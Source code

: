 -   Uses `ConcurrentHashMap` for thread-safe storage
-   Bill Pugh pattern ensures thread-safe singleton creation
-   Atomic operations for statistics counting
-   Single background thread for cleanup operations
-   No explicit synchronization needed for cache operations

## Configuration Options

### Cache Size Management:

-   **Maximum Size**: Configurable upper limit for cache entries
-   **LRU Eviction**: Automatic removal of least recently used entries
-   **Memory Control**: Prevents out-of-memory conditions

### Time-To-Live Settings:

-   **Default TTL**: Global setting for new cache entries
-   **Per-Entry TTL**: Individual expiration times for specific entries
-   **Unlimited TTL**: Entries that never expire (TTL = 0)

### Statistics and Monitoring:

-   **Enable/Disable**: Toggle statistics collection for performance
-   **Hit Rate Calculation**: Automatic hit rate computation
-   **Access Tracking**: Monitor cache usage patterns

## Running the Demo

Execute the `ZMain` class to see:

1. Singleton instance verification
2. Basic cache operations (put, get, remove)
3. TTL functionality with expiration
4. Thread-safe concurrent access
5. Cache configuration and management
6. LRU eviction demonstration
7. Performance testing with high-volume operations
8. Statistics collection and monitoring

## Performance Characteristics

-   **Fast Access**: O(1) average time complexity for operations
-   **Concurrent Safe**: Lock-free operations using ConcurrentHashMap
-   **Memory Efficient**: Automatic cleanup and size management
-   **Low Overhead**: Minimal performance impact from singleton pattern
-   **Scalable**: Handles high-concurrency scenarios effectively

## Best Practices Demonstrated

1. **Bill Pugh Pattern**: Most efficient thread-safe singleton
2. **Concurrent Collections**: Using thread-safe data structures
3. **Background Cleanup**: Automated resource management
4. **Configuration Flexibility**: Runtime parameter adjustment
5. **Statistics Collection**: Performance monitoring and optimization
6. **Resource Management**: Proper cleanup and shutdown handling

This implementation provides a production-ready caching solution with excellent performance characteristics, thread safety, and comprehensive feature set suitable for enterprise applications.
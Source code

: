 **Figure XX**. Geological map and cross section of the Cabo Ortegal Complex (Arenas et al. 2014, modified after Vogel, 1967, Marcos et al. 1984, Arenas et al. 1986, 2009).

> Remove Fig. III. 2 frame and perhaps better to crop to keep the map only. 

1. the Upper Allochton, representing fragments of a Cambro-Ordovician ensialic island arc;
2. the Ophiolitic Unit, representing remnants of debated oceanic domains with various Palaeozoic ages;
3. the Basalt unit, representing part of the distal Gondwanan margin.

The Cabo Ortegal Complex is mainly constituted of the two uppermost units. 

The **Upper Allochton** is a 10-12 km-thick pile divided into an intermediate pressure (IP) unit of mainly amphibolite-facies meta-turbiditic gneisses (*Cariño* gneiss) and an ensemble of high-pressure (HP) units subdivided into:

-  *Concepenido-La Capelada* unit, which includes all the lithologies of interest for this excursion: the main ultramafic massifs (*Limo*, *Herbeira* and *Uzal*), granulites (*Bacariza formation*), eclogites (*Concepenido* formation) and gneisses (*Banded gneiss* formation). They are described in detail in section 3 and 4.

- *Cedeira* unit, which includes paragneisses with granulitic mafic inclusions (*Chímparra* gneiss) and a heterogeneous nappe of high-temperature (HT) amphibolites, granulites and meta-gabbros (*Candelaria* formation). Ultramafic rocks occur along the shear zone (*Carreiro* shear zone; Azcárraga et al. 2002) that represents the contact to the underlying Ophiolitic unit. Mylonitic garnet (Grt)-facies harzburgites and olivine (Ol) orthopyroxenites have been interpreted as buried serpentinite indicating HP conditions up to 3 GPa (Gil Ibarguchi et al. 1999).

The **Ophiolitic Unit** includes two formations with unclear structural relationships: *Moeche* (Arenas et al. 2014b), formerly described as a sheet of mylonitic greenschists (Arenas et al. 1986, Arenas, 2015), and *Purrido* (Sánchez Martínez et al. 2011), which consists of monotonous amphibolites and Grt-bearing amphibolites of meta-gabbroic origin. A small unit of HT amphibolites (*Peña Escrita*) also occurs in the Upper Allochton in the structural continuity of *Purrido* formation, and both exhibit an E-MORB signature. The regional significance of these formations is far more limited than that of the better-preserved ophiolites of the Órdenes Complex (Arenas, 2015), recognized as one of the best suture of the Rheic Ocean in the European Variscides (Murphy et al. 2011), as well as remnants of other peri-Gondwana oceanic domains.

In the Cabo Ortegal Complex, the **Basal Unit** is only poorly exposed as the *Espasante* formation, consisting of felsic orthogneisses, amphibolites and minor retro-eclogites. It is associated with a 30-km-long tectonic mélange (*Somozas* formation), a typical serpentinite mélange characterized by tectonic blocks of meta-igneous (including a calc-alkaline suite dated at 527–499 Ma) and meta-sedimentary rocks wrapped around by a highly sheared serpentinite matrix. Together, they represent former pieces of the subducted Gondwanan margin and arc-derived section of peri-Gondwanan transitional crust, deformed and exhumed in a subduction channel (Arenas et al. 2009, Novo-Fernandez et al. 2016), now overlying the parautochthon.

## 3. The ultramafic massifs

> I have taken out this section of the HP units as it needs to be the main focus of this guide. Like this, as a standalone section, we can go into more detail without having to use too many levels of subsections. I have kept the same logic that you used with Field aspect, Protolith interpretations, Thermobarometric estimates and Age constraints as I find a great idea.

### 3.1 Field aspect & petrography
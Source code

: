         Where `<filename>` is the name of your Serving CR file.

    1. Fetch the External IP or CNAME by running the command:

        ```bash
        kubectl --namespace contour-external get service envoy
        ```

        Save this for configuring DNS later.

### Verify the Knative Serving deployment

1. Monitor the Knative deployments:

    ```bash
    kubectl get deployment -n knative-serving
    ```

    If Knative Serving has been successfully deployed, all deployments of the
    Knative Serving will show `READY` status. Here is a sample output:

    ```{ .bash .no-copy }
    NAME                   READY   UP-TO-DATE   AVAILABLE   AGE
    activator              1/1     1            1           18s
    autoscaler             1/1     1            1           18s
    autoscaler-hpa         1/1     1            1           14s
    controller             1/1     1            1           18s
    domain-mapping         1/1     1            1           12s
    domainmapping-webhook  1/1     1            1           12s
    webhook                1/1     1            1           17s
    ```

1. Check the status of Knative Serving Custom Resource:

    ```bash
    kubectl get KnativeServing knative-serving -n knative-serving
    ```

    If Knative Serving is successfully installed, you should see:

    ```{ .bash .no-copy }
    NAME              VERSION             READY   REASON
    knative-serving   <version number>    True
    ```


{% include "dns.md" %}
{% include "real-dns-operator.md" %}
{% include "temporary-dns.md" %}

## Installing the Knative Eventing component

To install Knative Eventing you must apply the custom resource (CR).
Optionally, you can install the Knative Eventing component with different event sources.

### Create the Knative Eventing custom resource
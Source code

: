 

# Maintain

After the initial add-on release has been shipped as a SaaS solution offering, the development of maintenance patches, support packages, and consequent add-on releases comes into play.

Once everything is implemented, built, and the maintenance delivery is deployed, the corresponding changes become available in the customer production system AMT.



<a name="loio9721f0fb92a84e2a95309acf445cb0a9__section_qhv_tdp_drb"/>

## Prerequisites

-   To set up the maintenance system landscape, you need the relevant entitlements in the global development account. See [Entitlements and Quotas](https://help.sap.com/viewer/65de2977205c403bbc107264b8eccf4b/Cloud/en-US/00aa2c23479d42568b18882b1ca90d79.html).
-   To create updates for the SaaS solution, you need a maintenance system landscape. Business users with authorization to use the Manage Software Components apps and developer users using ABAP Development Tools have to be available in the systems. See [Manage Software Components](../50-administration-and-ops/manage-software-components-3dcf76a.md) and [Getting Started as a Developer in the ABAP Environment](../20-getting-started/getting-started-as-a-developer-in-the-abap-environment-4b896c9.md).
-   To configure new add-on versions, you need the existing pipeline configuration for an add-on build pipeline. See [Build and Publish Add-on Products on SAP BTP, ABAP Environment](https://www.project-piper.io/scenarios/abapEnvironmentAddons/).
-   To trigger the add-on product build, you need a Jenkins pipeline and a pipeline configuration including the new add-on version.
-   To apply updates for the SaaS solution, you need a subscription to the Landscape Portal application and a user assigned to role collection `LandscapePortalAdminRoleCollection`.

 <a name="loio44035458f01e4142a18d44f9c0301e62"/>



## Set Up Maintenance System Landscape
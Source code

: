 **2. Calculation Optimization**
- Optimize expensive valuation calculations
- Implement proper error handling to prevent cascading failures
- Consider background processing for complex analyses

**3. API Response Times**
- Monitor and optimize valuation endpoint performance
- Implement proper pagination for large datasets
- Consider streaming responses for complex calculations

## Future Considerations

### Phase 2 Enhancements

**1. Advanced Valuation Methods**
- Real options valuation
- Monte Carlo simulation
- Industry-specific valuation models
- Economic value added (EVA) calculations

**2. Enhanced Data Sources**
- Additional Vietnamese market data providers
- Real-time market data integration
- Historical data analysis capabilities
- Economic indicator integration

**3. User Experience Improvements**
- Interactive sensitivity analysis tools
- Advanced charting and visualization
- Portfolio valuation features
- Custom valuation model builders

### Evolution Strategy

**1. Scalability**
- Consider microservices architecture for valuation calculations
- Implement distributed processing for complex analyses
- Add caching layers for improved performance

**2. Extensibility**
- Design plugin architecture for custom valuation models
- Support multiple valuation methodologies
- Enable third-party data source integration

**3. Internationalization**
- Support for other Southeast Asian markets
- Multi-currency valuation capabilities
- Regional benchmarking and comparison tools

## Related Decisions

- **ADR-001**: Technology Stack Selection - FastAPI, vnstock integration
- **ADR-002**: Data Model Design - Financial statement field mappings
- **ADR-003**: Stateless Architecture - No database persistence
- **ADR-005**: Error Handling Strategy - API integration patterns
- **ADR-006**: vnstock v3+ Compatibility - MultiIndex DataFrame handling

* * * * * * * * *

◆ What you have to do ◆
Starting at the line with "### Create the" and ending at the line with "After the initial", print each line of the listing above exactly, with no other lines.

◆ Finished task ◆
### Create the Knative Eventing custom resource
Source code

: 

# Maintain

After the initial add-on release has been shipped as a SaaS solution offering, the development of maintenance patches, support packages, and consequent add-on releases comes into play.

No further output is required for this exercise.